8 Tips for Breaking the Worry Cycle

Our minds are incredibly powerful.  They have the ability to help us create amazing things…but they also have the ability to torture us.  The perfect example is worrying.

We’ve all experienced worry – it’s a natural human phenomenon. Worry happens when you have thoughts or emotions about a potential threat or problem in the future – when you imagine something going wrong or something bad happening.

This can serve a purpose if you use it to help you identify issues that you can get prepared for.  However it can be detrimental and an energy drain if it leads to rumination and constant feelings of anxiety.

The key to alleviating the worry cycle is to shift worry from anxiety and rumination to concern and preparation.

In this article we will look at a process you can use to step through your worries and several strategies that you can use to ease your mind.

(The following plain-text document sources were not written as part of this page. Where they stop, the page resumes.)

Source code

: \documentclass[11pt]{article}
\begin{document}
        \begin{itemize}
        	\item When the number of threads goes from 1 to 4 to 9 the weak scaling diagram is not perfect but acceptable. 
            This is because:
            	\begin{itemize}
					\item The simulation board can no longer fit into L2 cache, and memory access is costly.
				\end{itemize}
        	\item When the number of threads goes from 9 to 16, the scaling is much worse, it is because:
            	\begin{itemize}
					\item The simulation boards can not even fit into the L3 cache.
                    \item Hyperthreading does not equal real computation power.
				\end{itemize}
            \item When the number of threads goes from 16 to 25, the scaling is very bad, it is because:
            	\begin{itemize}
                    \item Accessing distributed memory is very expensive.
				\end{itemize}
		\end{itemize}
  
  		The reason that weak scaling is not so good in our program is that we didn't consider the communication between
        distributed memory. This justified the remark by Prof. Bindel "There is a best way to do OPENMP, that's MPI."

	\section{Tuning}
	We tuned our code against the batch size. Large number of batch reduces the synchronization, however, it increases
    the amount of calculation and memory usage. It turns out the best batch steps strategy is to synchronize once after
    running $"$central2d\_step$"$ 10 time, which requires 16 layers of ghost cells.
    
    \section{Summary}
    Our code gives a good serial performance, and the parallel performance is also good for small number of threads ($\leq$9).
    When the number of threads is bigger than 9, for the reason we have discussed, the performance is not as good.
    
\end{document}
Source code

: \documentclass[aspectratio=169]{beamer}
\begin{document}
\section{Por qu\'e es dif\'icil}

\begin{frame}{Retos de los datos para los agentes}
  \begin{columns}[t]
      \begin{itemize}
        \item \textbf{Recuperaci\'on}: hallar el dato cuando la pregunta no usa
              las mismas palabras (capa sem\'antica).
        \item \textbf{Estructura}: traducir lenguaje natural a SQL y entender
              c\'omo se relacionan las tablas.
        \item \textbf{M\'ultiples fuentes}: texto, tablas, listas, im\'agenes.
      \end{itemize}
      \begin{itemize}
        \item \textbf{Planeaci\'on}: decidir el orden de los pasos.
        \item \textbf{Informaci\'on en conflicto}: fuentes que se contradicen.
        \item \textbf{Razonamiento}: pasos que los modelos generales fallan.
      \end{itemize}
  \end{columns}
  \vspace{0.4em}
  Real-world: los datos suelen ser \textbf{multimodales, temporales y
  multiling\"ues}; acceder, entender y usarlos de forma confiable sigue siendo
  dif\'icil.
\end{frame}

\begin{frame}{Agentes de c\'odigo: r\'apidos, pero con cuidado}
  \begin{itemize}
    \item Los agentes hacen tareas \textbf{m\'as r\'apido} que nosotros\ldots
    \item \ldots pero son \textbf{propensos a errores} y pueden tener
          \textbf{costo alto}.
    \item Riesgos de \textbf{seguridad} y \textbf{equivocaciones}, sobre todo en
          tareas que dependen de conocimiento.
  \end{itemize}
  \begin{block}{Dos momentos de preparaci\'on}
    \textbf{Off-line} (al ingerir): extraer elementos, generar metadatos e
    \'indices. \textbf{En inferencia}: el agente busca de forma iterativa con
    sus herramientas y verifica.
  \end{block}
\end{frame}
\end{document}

  1. The first step is to acknowledge your worries – give them time.  The more you try to resist something the more it will persist.  It’s like trying not to imagine a green monkey wearing a big orange cowboy hat sitting on a purple giraffe in the middle of your kitchen…you just can’t help it.  The best way to stop rumination is to write it down and then go to step two.
  1. Second – put boundaries around your worries.  Set aside a specific time to focus on your worries.   During this time, write down anything that you’re worried about.  If something comes up later in the day…just add it to the list and tell yourself that you can think about it tomorrow during your allotted time. The process of writing the worry down lets your mind rest because it knows you’ve got it on the agenda. 
  1. Third change your language.  Language is a very powerful tool – it creates your experience.  Instead of using the word “worried” which automatically triggers a feeling of anxiety in most people, use the word “concerned” followed by the word “prepared”.  For example instead of saying, “I am worried about the economy and losing my job” you could say, “I am concerned about the economy and losing my job.  To get prepare I am going to examine my budget and add to my emergency savings fund.  I might also consider a part time job.”
  1. Fourth shift your worry into action.  Tell your mind what you are going to do about the situation.  For each concern map out a plan.  Put it in writing so that each time that concern comes up you can ease your mind by reviewing your plan. 
  1. Focus on what you want NOT on what you don’t want.  Your mind is very powerful.  Your thoughts trigger both your conscious mind and your subconscious mind to create whatever you focus on.  Each time you worry it strengthens the neural pathways in your brain about that problem.  To reprogram your brain, focus on what you want – not on what you don’t want.  This will retrain your brain to help you create what you want.  Visualization and affirmations are powerful tools to help you do this.
  1. Sixth, focus on what is working in your life, not on what is not working.  Shifting worry thoughts to thoughts of gratitude can help ease your mind and create positive energy throughout your body.  Did you know that multiple research studies have shown that practicing gratitude actually creates happiness?  Positive energy and positive thoughts are essential for creating what you want in your life.
  1. Seventh, look at what you can control versus what you can’t control.  If the thing you are worried about is something you can control, such as building up your savings account, then take action on that.  However, if it’s is something that you have no control over, such as when someone dies, then worrying about it only creates negative energy that doesn’t serve you.  Depending on your spiritual beliefs, you may want to create a “ritual” or practice where you turn over your worries to that which is greater than you. 
  1. Eight, adopt a practice that can help you relax.  Many people find that meditation, exercise, or journaling can help them ease their mind.  A daily practice of relaxation can help neutralize the impact of worrying

Finally, remember that worrying and rumination doesn’t serve you – it steals the beauty of the present moment and can rob you of your happiness.  Learning to focus on what you can do versus things outside of your control can lead to a feeling of personal power versus feeling like a victim of the future.

Worry is a phenomenon that our kids will also experience.  One of the greatest gifts you can give them is to teach them how to turn worry into action.